Tak hanya itu, masih sedikit pula asisten di warteg yang memahami penggunaan QRIS untuk bertransaksi. Dengan pangsa pasar masyarakat kelas menengah ke bawah, usaha warteg lebih memilih mempertahankan transaksi melalui pembayaran tunai.
"Rakyat kecil jarang pakai QRIS," kata dia
"Atau pegawai bank sekali-kali makan di warteg. Praktik pakai QRIS. Jangan makan di restoran besar terus," tambahnya.
Ikappi tak ambil pusing
Hal senada juga diungkap oleh Ikatan Pedagang Pasar Indonesia (Ikappi) tidak ambil pusing akan kebijakan yang berlaku per 1 Juli 2023 ini. Pasalnya, transaksi di pasar tradisional masih didominasi transaksi tunai.
"Bahkan, kami masih pakai sistem nampan. Uang yang dibayarkan ditaruh di nampan, juga dengan kembaliannya," kata Sekjen Ikappi, Reynaldi Sarijowan, kepada Tempo, Sabtu, 15 Juli 2023.
Menurut Reynaldi, baru sebagian pedagang yang menggunakan QRIS sebagai metode transaksi. Misalnya, pedagang pakaian dan barang-barang hasil UMKM atau pedagang nonpangan.

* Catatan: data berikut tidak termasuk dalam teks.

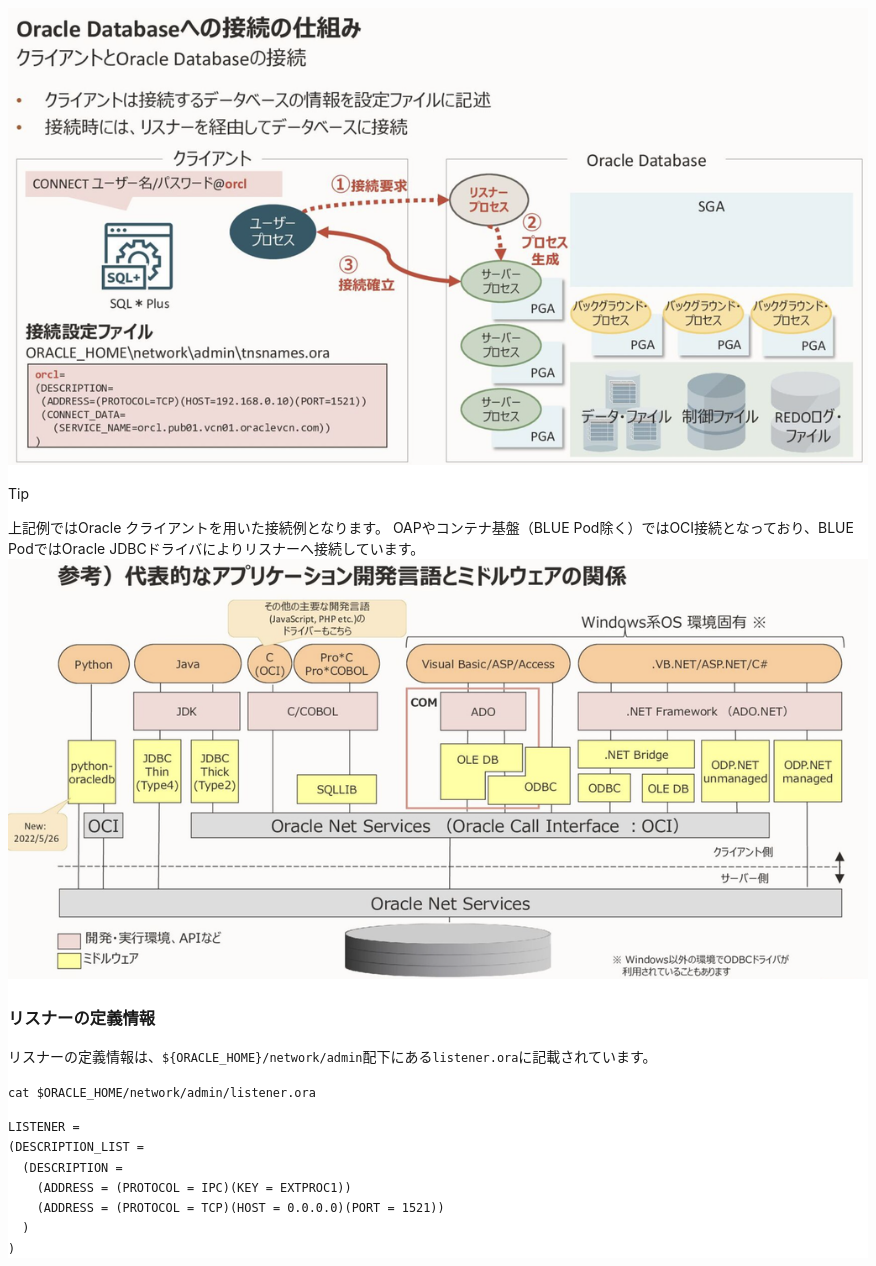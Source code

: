 ![](./images/listener.png)
> [!TIP]
> 上記例ではOracle クライアントを用いた接続例となります。
> OAPやコンテナ基盤（BLUE Pod除く）ではOCI接続となっており、BLUE PodではOracle JDBCドライバによりリスナーへ接続しています。
> ![](images/listener_connect.png)

### リスナーの定義情報
リスナーの定義情報は、`${ORACLE_HOME}/network/admin`配下にある`listener.ora`に記載されています。
```
cat $ORACLE_HOME/network/admin/listener.ora 
```
```
LISTENER = 
(DESCRIPTION_LIST = 
  (DESCRIPTION = 
    (ADDRESS = (PROTOCOL = IPC)(KEY = EXTPROC1)) 
    (ADDRESS = (PROTOCOL = TCP)(HOST = 0.0.0.0)(PORT = 1521)) 
  ) 
) 
```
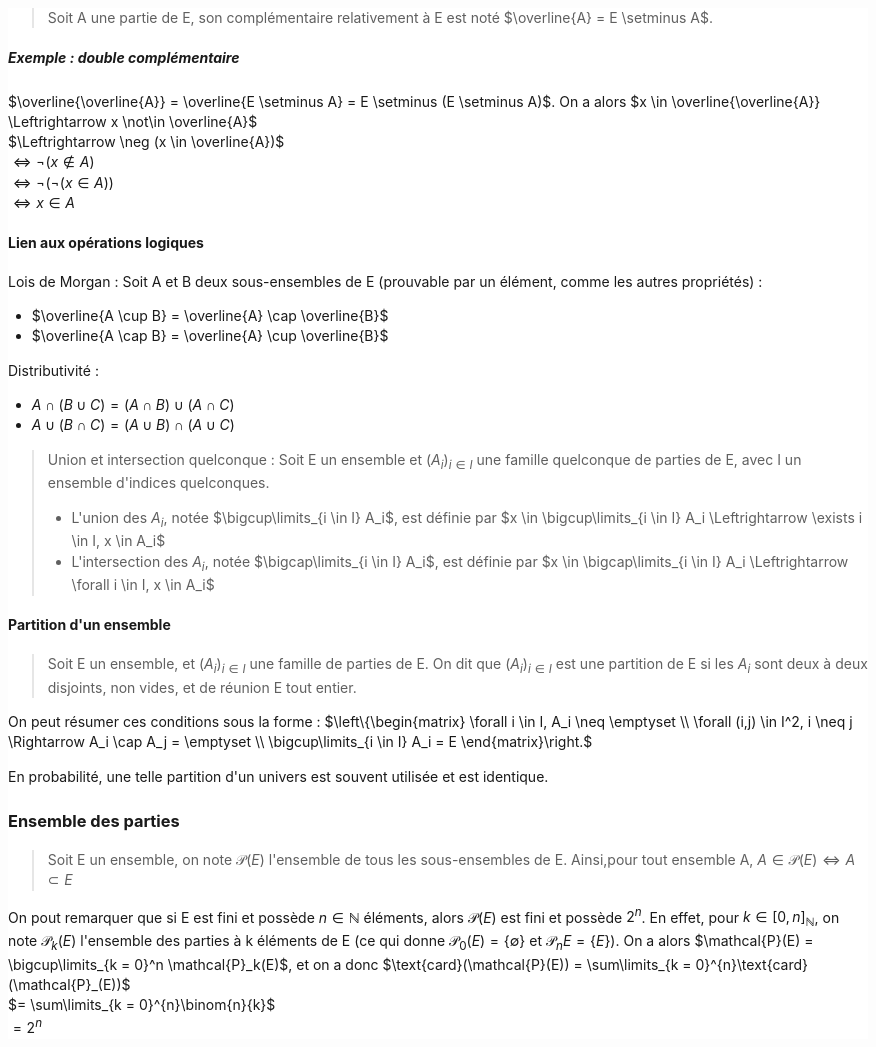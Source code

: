 > Soit A une partie de E, son complémentaire relativement à E est noté $\overline{A} = E \setminus A$.

##### Exemple : double complémentaire
$\overline{\overline{A}} = \overline{E \setminus A} = E \setminus (E \setminus A)$.
On a alors $x \in \overline{\overline{A}} \Leftrightarrow x \not\in \overline{A}$\
$\Leftrightarrow \neg (x \in \overline{A})$\
$\Leftrightarrow \neg (x \not\in A)$\
$\Leftrightarrow \neg (\neg (x \in A))$\
$\Leftrightarrow x \in A$

#### Lien aux opérations logiques
Lois de Morgan : Soit A et B deux sous-ensembles de E (prouvable par un élément,
comme les autres propriétés) :
- $\overline{A \cup B} = \overline{A} \cap \overline{B}$
- $\overline{A \cap B} = \overline{A} \cup \overline{B}$

Distributivité :
- $A \cap (B \cup C) = (A \cap B) \cup (A \cap C)$
- $A \cup (B \cap C) = (A \cup B) \cap (A \cup C)$

> Union et intersection quelconque : Soit E un ensemble et $(A_i)_{i \in I}$ une famille
> quelconque de parties de E, avec I un ensemble d'indices quelconques.
> - L'union des $A_i$, notée $\bigcup\limits_{i \in I} A_i$, est définie par
>   $x \in \bigcup\limits_{i \in I} A_i \Leftrightarrow \exists i \in I, x \in A_i$
> - L'intersection des $A_i$, notée $\bigcap\limits_{i \in I} A_i$, est définie par
>   $x \in \bigcap\limits_{i \in I} A_i \Leftrightarrow \forall i \in I, x \in A_i$

#### Partition d'un ensemble
> Soit E un ensemble, et $(A_i)_{i \in I}$ une famille de parties de E. On dit que
> $(A_i)_{i \in I}$ est une partition de E si les $A_i$ sont deux à deux
> disjoints, non vides, et de réunion E tout entier.

On peut résumer ces conditions sous la forme :
$\left\{\begin{matrix} \forall i \in I, A_i \neq \emptyset \\ \forall (i,j) \in I^2, i \neq j \Rightarrow A_i \cap A_j = \emptyset \\ \bigcup\limits_{i \in I} A_i = E \end{matrix}\right.$

En probabilité, une telle partition d'un univers est souvent utilisée et est
identique.

### Ensemble des parties
> Soit E un ensemble, on note $\mathcal{P}(E)$ l'ensemble de tous les sous-ensembles de E.
> Ainsi,pour tout ensemble A, $A \in \mathcal{P}(E) \Leftrightarrow A \subset E$

On pout remarquer que si E est fini et possède $n \in \mathbb{N}$ éléments,
alors $\mathcal{P}(E)$ est fini et possède $2^n$.
En effet, pour $k \in [0,n]_{\mathbb{N}}$, on note $\mathcal{P}_k(E)$ l'ensemble des
parties à k éléments de E (ce qui donne $\mathcal{P}_0(E) = \{\emptyset\}$ et $\mathcal{P}_n{E} = \{E\}$).
On a alors $\mathcal{P}(E) = \bigcup\limits_{k = 0}^n \mathcal{P}_k(E)$, et on a donc
$\text{card}(\mathcal{P}(E)) = \sum\limits_{k = 0}^{n}\text{card}(\mathcal{P}_(E))$\
$= \sum\limits_{k = 0}^{n}\binom{n}{k}$\
$= 2^n$
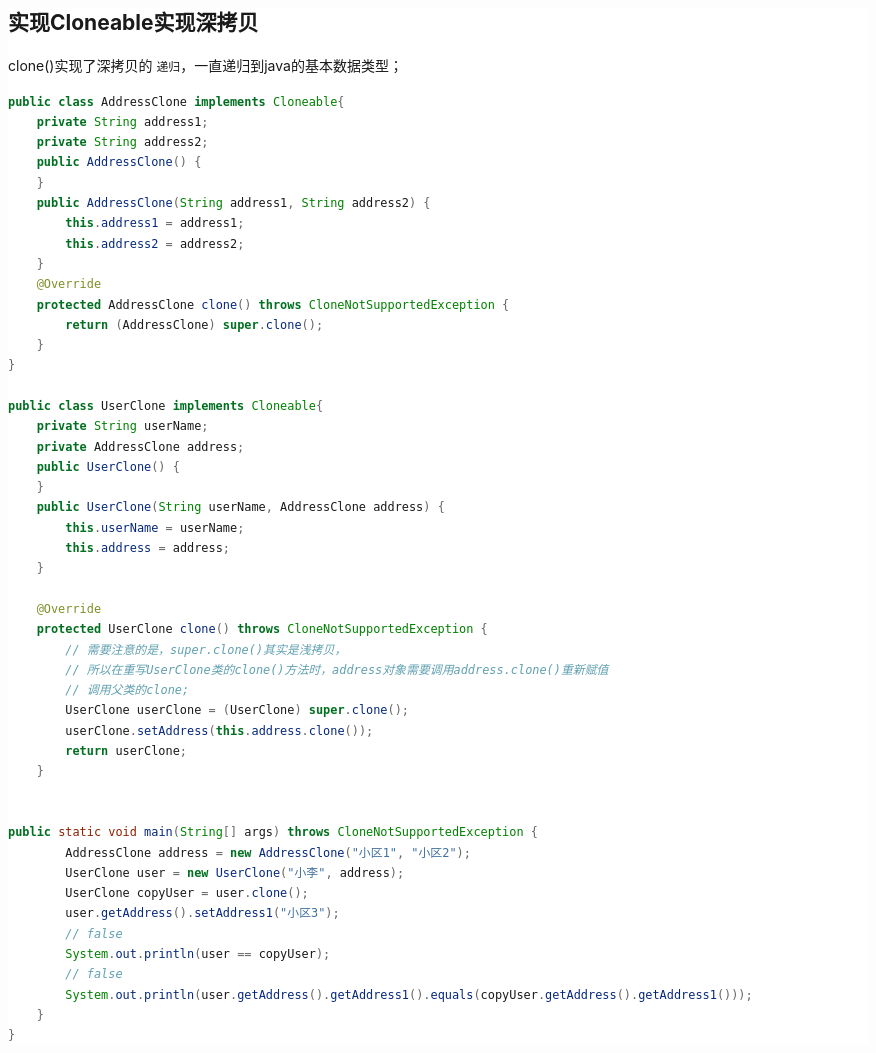 ## 实现Cloneable实现深拷贝

clone()实现了深拷贝的 `递归`，一直递归到java的基本数据类型；

```java
public class AddressClone implements Cloneable{
    private String address1;
    private String address2;
    public AddressClone() {
    }
    public AddressClone(String address1, String address2) {
        this.address1 = address1;
        this.address2 = address2;
    }
    @Override
    protected AddressClone clone() throws CloneNotSupportedException {
        return (AddressClone) super.clone();
    }
}

public class UserClone implements Cloneable{
    private String userName;
    private AddressClone address;
    public UserClone() {
    }
    public UserClone(String userName, AddressClone address) {
        this.userName = userName;
        this.address = address;
    }

    @Override
    protected UserClone clone() throws CloneNotSupportedException {
        // 需要注意的是，super.clone()其实是浅拷贝，
        // 所以在重写UserClone类的clone()方法时，address对象需要调用address.clone()重新赋值
        // 调用父类的clone;
        UserClone userClone = (UserClone) super.clone();
        userClone.setAddress(this.address.clone());
        return userClone;
    }


public static void main(String[] args) throws CloneNotSupportedException {
        AddressClone address = new AddressClone("小区1", "小区2");
        UserClone user = new UserClone("小李", address);
        UserClone copyUser = user.clone();
        user.getAddress().setAddress1("小区3");
        // false
        System.out.println(user == copyUser);
        // false
        System.out.println(user.getAddress().getAddress1().equals(copyUser.getAddress().getAddress1()));
    }
}
```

"Pedagang yang basah, kayak ikan dan daging, belum mengoptimalkan ini."
Kendati demikian, menurut Reynaldi, kebijakan pajak 0,3 tetap berpengaruh pada transaksi pedagang yang menjadi pengguna QRIS. Karena itu, perlu dilakukan kajian kembali. Apalagi beban pajak 0,3 persen dilimpahkan kepada pedagang.
Menurut Reynaldi, sosialisasi dan edukasi masif daan intens perlu dilakukan. Terutama kepada para pedagang pakaian, seperti yang terpusat di Tanah Abang. "Jadi jangan sampai barcode cuma jadi pajangan, tapi akhirnya lebih banyak pakai transaksi tunai," kata dia.